## Your goal
Scan the entries below, and for each line that includes the word "NormalTok", make a copy.

-------- Data in this exercise

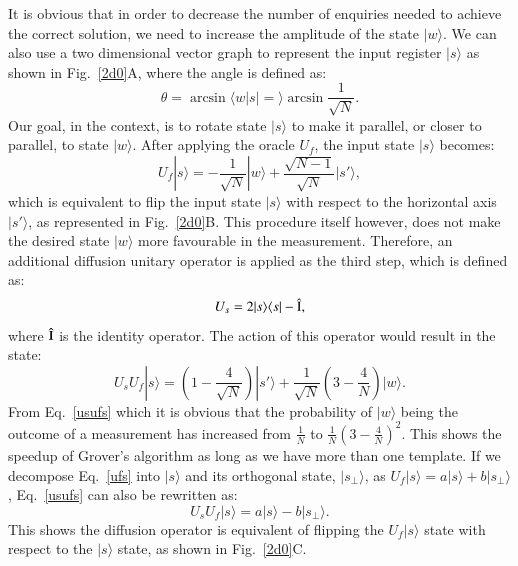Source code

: \documentclass[aps,prd,nofootinbib,twocolumn,reprint,superscriptaddress,showpacs,showkeys,longbibliography]{revtex4-1}
\newcommand{\bra}[1]{\langle #1|}
\newcommand{\ket}[1]{|#1\rangle}
\newcommand{\braket}[2]{\langle #1|#2\rangle}
\begin{document}
It is obvious that in order to decrease the number of enquiries needed to achieve the correct solution, we need to increase the amplitude of the state $\ket{w}$. We can also use a two dimensional vector graph to represent the input register $\ket{s}$ as shown in Fig.~\ref{2d0}A, where the angle is defined as:
\begin{equation}
\label{theta}
   \theta=\arcsin\braket{w|s}=\arcsin {\frac{1}{\sqrt{N}}}.
\end{equation}
Our goal, in the context, is to rotate state $\ket{s}$ to make it parallel, or closer to parallel, to state $\ket{w}$. After applying the oracle $U_f$, the input state $\ket{s}$ becomes:
\begin{equation}
    \label{ufs}
    U_f\ket{s}=-\frac{1}{\sqrt{N}}\ket{w}+\frac{\sqrt{N-1}}{\sqrt{N}}\ket{s'},
\end{equation}
which is equivalent to flip the input state $\ket{s}$ with respect to the horizontal axis $\ket{s'}$, as represented in Fig.~\ref{2d0}B. This procedure itself however, does not make the desired state $\ket{w}$ more favourable in the measurement. Therefore, an additional diffusion unitary operator is applied as the third step, which is defined as:
\begin{equation}
    \label{Us}
    U_s=2\ket{s}\bra{s}-\hat{\rm I},
\end{equation}
where $\hat{\rm I}$ is the identity operator. The action of this operator would result in the state:
\begin{equation}
    \label{usufs}
    U_sU_f\ket{s}=(1-\frac{4}{\sqrt{N}})\ket{s'}+\frac{1}{\sqrt{N}}(3-\frac{4}{N})\ket{w}.
\end{equation}
From Eq.~\ref{usufs} which it is obvious that the probability of $\ket{w}$ being the outcome of a measurement has increased from $\frac{1}{N}$ to $\frac{1}{N}(3-\frac{4}{N})^2$. This shows the speedup of Grover's algorithm as long as we have more than one template. If we decompose Eq.~\ref{ufs} into $\ket{s}$ and its orthogonal state, $\ket{s_\perp}$, as $U_f\ket{s}=a\ket{s}+b\ket{s_\perp}$, Eq.~\ref{usufs} can also be rewritten as:
\begin{equation}
    \label{usufsp}
    U_sU_f\ket{s}=a\ket{s}-b\ket{s_\perp}.
\end{equation}
This shows the diffusion operator is equivalent of flipping the $U_f\ket{s}$ state with respect to the $\ket{s}$ state, as shown in Fig.~\ref{2d0}C.
\end{document}
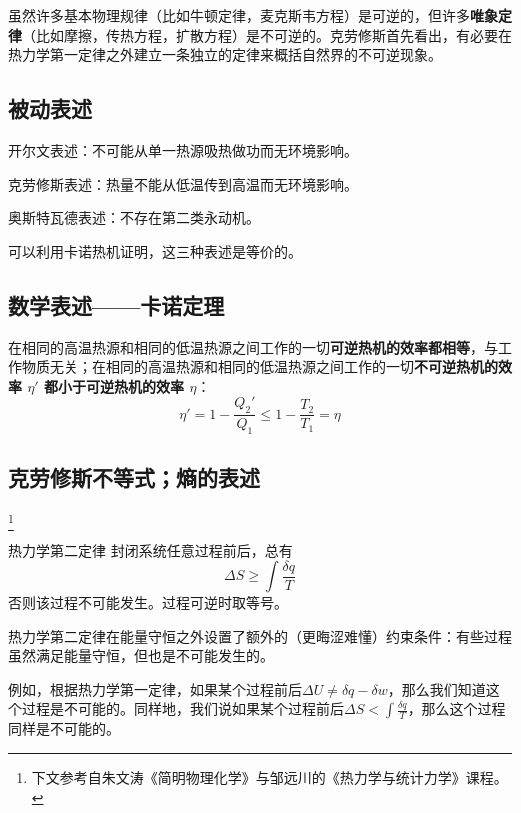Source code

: 
\begin{issues}
\issueDraft
\end{issues}


虽然许多基本物理规律（比如牛顿定律，麦克斯韦方程）是可逆的，但许多\textbf{唯象定律}（比如摩擦，传热方程，扩散方程）是不可逆的。克劳修斯首先看出，有必要在热力学第一定律之外建立一条独立的定律来概括自然界的不可逆现象。

\subsection{被动表述}
开尔文表述：不可能从单一热源吸热做功而无环境影响。

克劳修斯表述：热量不能从低温传到高温而无环境影响。

奥斯特瓦德表述：不存在第二类永动机。

可以利用卡诺热机证明，这三种表述是等价的。

\subsection{数学表述——卡诺定理}

在相同的高温热源和相同的低温热源之间工作的一切\textbf{可逆热机的效率都相等}，与工作物质无关；在相同的高温热源和相同的低温热源之间工作的一切\textbf{不可逆热机的效率 $\eta'$ 都小于可逆热机的效率 $\eta$}：
\begin{equation}
\eta'=1-\frac{Q_2'}{Q_1}\le 1-\frac{T_2}{T_1}=\eta
\end{equation}

\subsection{克劳修斯不等式；熵的表述}
\footnote{下文参考自朱文涛《简明物理化学》与邹远川的《热力学与统计力学》课程。}

\begin{theorem}{热力学第二定律}
封闭系统任意过程前后，总有
\begin{equation}
\Delta S \ge \int \frac{\delta q}{T}
\end{equation}
否则该过程不可能发生。过程可逆时取等号。
\end{theorem}
热力学第二定律在能量守恒之外设置了额外的（更晦涩难懂）约束条件：有些过程虽然满足能量守恒，但也是不可能发生的。

例如，根据热力学第一定律，如果某个过程前后$\Delta U \ne \delta q - \delta w$，那么我们知道这个过程是不可能的。同样地，我们说如果某个过程前后$\Delta S < \int \frac{\delta q}{T}$，那么这个过程同样是不可能的。

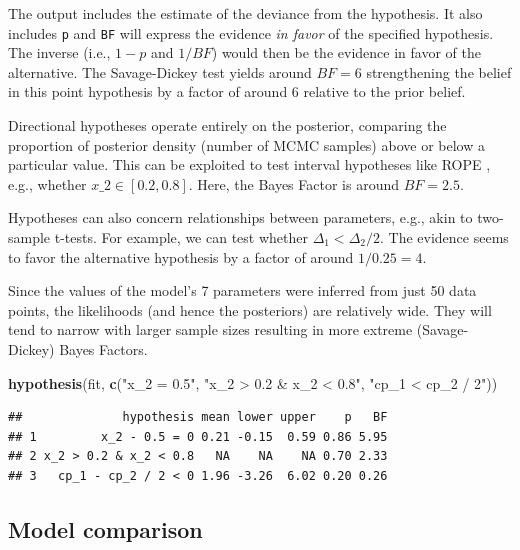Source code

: \documentclass[
  american,
]{article}
\newenvironment{Shaded}{\begin{snugshade}}{\end{snugshade}}
\newcommand{\KeywordTok}[1]{\textcolor[rgb]{0.13,0.29,0.53}{\textbf{#1}}}
\newcommand{\NormalTok}[1]{#1}
\newcommand{\StringTok}[1]{\textcolor[rgb]{0.31,0.60,0.02}{#1}}
\begin{document}
The output includes the estimate of the deviance from the hypothesis. It also includes \texttt{p} and \texttt{BF} will express the evidence \emph{in favor} of the specified hypothesis. The inverse (i.e., \(1 - p\) and \(1 / BF\)) would then be the evidence in favor of the alternative. The Savage-Dickey test yields around \(BF = 6\) strengthening the belief in this point hypothesis by a factor of around 6 relative to the prior belief.

Directional hypotheses operate entirely on the posterior, comparing the proportion of posterior density (number of MCMC samples) above or below a particular value. This can be exploited to test interval hypotheses like ROPE \citep{kruschke2011}, e.g., whether \(x\_2 \in [0.2, 0.8]\). Here, the Bayes Factor is around \(BF = 2.5\).

Hypotheses can also concern relationships between parameters, e.g., akin to two-sample t-tests. For example, we can test whether \(\Delta_1 < \Delta_2 / 2\). The evidence seems to favor the alternative hypothesis by a factor of around \(1 / 0.25 = 4\).

Since the values of the model's 7 parameters were inferred from just 50 data points, the likelihoods (and hence the posteriors) are relatively wide. They will tend to narrow with larger sample sizes resulting in more extreme (Savage-Dickey) Bayes Factors.

\begin{Shaded}
\begin{Highlighting}[]
\KeywordTok{hypothesis}\NormalTok{(fit, }\KeywordTok{c}\NormalTok{(}\StringTok{"x_2 = 0.5"}\NormalTok{, }
                  \StringTok{"x_2 > 0.2 & x_2 < 0.8"}\NormalTok{,}
                  \StringTok{"cp_1 < cp_2 / 2"}\NormalTok{))}
\end{Highlighting}
\end{Shaded}

\begin{verbatim}
##              hypothesis mean lower upper    p   BF
## 1         x_2 - 0.5 = 0 0.21 -0.15  0.59 0.86 5.95
## 2 x_2 > 0.2 & x_2 < 0.8   NA    NA    NA 0.70 2.33
## 3   cp_1 - cp_2 / 2 < 0 1.96 -3.26  6.02 0.20 0.26
\end{verbatim}

\hypertarget{model-comparison}{%
\subsection{Model comparison}\label{model-comparison}}
\end{document}
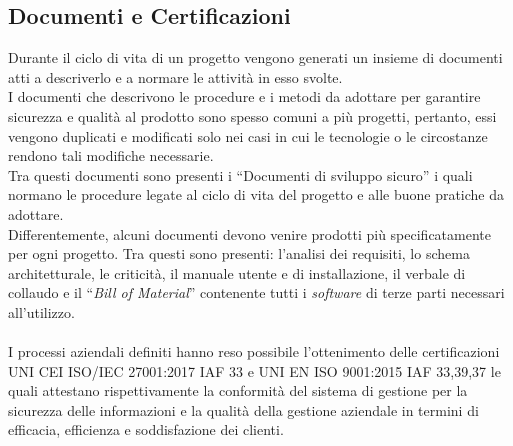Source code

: \subsection{Documenti e Certificazioni}
Durante il ciclo di vita di un progetto vengono generati un insieme di documenti atti a descriverlo e a normare le attività in esso svolte.\\
I documenti che descrivono le procedure e i metodi da adottare per garantire sicurezza e qualità al prodotto sono spesso comuni a più progetti, pertanto, essi vengono duplicati e modificati solo nei casi in cui le tecnologie o le circostanze rendono tali modifiche necessarie.\\
Tra questi documenti sono presenti i “Documenti di sviluppo sicuro” i quali normano le procedure legate al ciclo di vita del progetto e alle buone pratiche da adottare.\\ 
Differentemente, alcuni documenti devono venire prodotti più specificatamente per ogni progetto. Tra questi sono presenti: l'analisi dei requisiti, lo schema architetturale, le criticità, il manuale utente e di installazione, il verbale di collaudo e il “\emph{Bill of Material}” contenente tutti i \emph{software} di terze parti necessari all'utilizzo.\\\\
I processi aziendali definiti hanno reso possibile l'ottenimento delle certificazioni UNI CEI ISO/IEC 27001:2017 IAF 33 e UNI EN ISO 9001:2015 IAF 33,39,37 le quali attestano rispettivamente la conformità del sistema di gestione per la sicurezza delle informazioni e la qualità della gestione aziendale in termini di efficacia, efficienza e soddisfazione dei clienti.\\\\


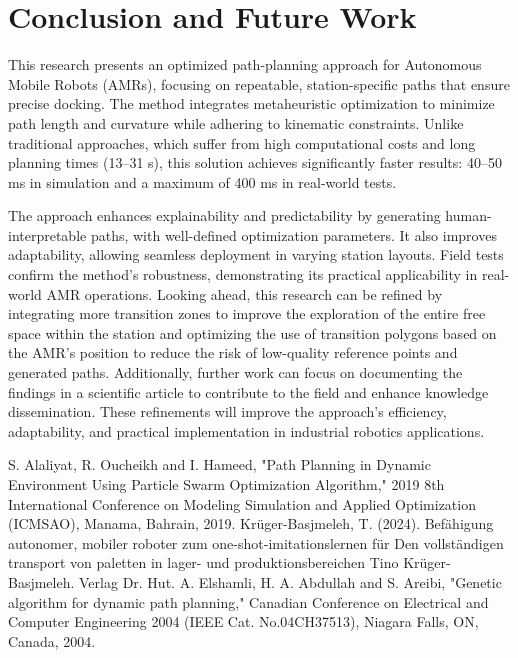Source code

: \documentclass{amam}                %
\begin{document}
\section{Conclusion and Future Work}
This research presents an optimized path-planning approach for Autonomous Mobile Robots (AMRs), focusing on repeatable, station-specific paths that ensure precise docking. The method integrates metaheuristic optimization to minimize path length and curvature while adhering to kinematic constraints. Unlike traditional approaches, which suffer from high computational costs and long planning times (13–31 s), this solution achieves significantly faster results: 40–50 ms in simulation and a maximum of 400 ms in real-world tests.

The approach enhances explainability and predictability by generating human-interpretable paths, with well-defined optimization parameters. It also improves adaptability, allowing seamless deployment in varying station layouts. Field tests confirm the method’s robustness, demonstrating its practical applicability in real-world AMR operations. Looking ahead, this research can be refined by integrating more transition zones to improve the exploration of the entire free space within the station and optimizing the use of transition polygons based on the AMR’s position to reduce the risk of low-quality reference points and generated paths. Additionally, further work can focus on documenting the findings in a scientific article to contribute to the field and enhance knowledge dissemination. These refinements will improve the approach’s efficiency, adaptability, and practical implementation in industrial robotics applications.

\begin{thebibliography}{9}
 S. Alaliyat, R. Oucheikh and I. Hameed, "Path Planning in Dynamic Environment Using Particle Swarm Optimization Algorithm," 2019 8th International Conference on Modeling Simulation and Applied Optimization (ICMSAO), Manama, Bahrain, 2019.
 Kr\"uger-Basjmeleh, T. (2024). Bef\"ahigung autonomer, mobiler roboter zum one-shot-imitationslernen f\"ur 
Den vollst\"andigen transport von paletten in lager- und produktionsbereichen Tino Kr\"uger-Basjmeleh. Verlag Dr. Hut.
 A. Elshamli, H. A. Abdullah and S. Areibi, "Genetic algorithm for dynamic path planning," Canadian Conference on Electrical and Computer Engineering 2004 (IEEE Cat. No.04CH37513), 
Niagara Falls, ON, Canada, 2004.
\end{thebibliography}
\end{document}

----------------

## Answer space
\newcommand{\NormalTok}[1]{#1}
\KeywordTok{hypothesis}\NormalTok{(fit, }\KeywordTok{c}\NormalTok{(}\StringTok{"x_2 = 0.5"}\NormalTok{, }
                  \StringTok{"x_2 > 0.2 & x_2 < 0.8"}\NormalTok{,}
                  \StringTok{"cp_1 < cp_2 / 2"}\NormalTok{))}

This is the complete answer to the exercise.